### Problem to work on:
Scan the records below for the line with "Execute underlying contract method via eth_call." and the line with "#### send_transaction(operator, approved, tx_params=None)". Repeat those two lines and every line between them exactly, and nothing else.

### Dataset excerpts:
▬▬▬
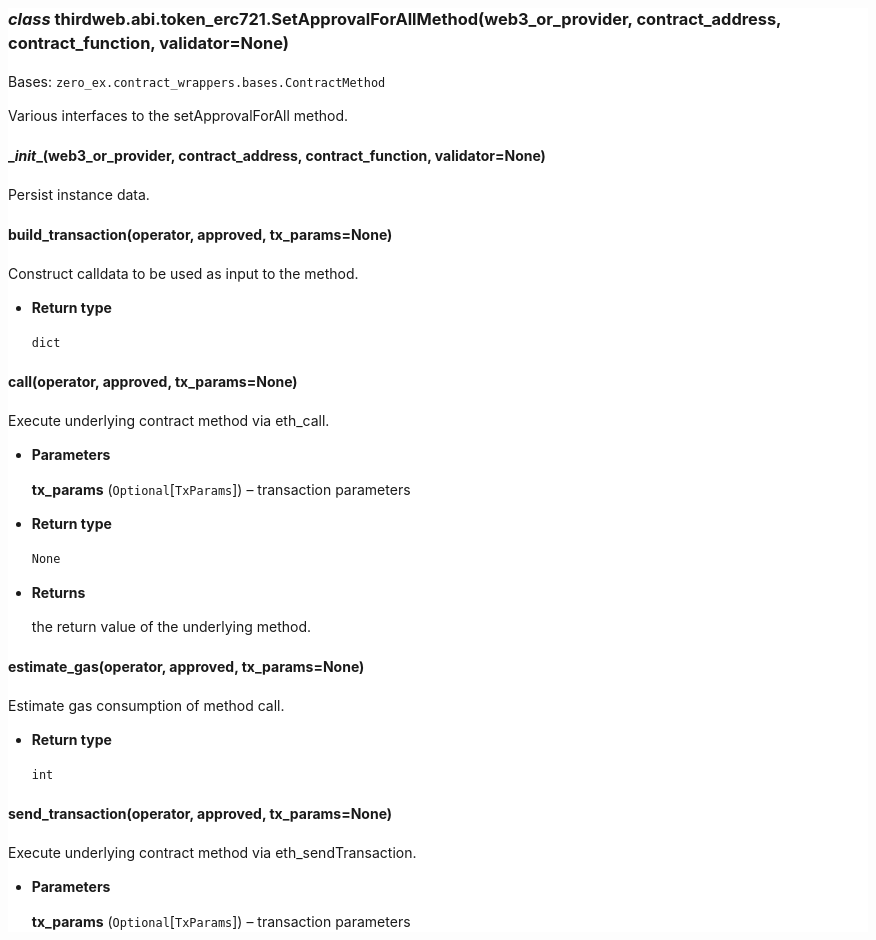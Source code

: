 
### _class_ thirdweb.abi.token_erc721.SetApprovalForAllMethod(web3_or_provider, contract_address, contract_function, validator=None)
Bases: `zero_ex.contract_wrappers.bases.ContractMethod`

Various interfaces to the setApprovalForAll method.


#### \__init__(web3_or_provider, contract_address, contract_function, validator=None)
Persist instance data.


#### build_transaction(operator, approved, tx_params=None)
Construct calldata to be used as input to the method.


* **Return type**

    `dict`



#### call(operator, approved, tx_params=None)
Execute underlying contract method via eth_call.


* **Parameters**

    **tx_params** (`Optional`[`TxParams`]) – transaction parameters



* **Return type**

    `None`



* **Returns**

    the return value of the underlying method.



#### estimate_gas(operator, approved, tx_params=None)
Estimate gas consumption of method call.


* **Return type**

    `int`



#### send_transaction(operator, approved, tx_params=None)
Execute underlying contract method via eth_sendTransaction.


* **Parameters**

    **tx_params** (`Optional`[`TxParams`]) – transaction parameters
▬▬▬
### Solution to this task:
Execute underlying contract method via eth_call.


* **Parameters**

    **tx_params** (`Optional`[`TxParams`]) – transaction parameters



* **Return type**

    `None`



* **Returns**

    the return value of the underlying method.



#### estimate_gas(operator, approved, tx_params=None)
Estimate gas consumption of method call.


* **Return type**

    `int`



#### send_transaction(operator, approved, tx_params=None)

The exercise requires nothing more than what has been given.